Zudem wisse man aus Experimenten, dass die viel zitierte Schwarmintelligenz nicht immer zum besten Ergebnis führt. Wenn es etwa darum geht, die Anzahl von Kügelchen in einem Glas zu schätzen, ergebe der Durchschnitt oft eine gute Annäherung, erzählt Batinic. Bei einem Schachproblem wäre es jedoch sinnvoll, nur die zu fragen, die auch Schach spielen können.
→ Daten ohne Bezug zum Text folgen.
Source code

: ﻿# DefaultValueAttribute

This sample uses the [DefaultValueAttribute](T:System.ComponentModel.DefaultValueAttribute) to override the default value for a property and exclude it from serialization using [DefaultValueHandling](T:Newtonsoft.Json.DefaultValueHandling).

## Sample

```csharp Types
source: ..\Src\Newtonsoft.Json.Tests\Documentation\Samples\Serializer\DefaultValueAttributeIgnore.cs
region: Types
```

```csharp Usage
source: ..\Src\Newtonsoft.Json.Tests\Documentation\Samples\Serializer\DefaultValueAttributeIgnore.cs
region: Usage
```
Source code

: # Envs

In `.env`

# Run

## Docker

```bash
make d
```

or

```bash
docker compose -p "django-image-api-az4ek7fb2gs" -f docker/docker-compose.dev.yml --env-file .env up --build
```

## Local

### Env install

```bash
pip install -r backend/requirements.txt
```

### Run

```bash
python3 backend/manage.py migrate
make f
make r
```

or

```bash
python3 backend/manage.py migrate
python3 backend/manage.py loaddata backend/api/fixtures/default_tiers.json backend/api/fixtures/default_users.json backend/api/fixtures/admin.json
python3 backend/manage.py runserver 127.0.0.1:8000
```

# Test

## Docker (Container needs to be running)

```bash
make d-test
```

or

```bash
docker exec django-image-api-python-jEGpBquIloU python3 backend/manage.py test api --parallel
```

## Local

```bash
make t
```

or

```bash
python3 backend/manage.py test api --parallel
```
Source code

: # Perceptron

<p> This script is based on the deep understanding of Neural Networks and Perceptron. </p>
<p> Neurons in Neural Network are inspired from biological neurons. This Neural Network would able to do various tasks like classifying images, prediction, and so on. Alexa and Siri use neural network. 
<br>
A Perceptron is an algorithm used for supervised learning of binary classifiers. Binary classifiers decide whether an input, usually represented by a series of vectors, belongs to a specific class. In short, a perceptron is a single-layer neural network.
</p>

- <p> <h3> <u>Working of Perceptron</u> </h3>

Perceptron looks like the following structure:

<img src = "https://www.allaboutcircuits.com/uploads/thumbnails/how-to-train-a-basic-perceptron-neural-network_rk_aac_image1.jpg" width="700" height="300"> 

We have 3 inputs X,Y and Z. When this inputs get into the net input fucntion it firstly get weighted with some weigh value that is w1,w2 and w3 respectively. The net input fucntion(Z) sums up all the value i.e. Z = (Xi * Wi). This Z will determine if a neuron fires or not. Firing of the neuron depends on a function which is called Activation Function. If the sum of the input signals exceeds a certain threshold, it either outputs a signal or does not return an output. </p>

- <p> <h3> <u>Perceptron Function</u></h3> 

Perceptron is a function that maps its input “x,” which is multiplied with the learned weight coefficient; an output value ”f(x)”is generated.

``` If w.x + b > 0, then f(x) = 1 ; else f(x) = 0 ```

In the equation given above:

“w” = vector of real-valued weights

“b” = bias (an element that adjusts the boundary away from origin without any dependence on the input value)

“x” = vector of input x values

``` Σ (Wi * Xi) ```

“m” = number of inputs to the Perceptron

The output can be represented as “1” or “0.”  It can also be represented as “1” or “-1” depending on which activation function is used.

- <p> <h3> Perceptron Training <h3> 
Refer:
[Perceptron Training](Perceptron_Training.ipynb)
Sprich: „Gerade bei Bewertungen wäre manchmal Expertise sicher nicht schlecht.“
„Anonymität verleitet zu extremeren Aussagen und nicht jeder kann das gut verarbeiten.“
Zu guter Letzt sind Online-Bewertungen häufig Extreme, die Mitte geht verloren. Besonders das Negative sei überrepräsentiert, gibt Psychologe Arnd Florack zu bedenken. Der Grund: „Ärger ist ein viel stärkerer Motivator.“
Diese Ansicht teilt auch Geralt von Rivia. „Menschen, die sehr negative Bewertungen abgegeben, haben den Blick auf das Wesentliche verloren, vielleicht weil sie sich beleidigt fühlen.“ Deswegen lese er sich diese Kommentare gar nicht durch, sagt Rivia, bevor er das Café verlässt, in dem ihn der KURIER zum Interview traf.
Er hat noch zu tun: Er muss nach Hause, um das Café zu bewerten. Er wird ihm 4 von 5 Punkten geben.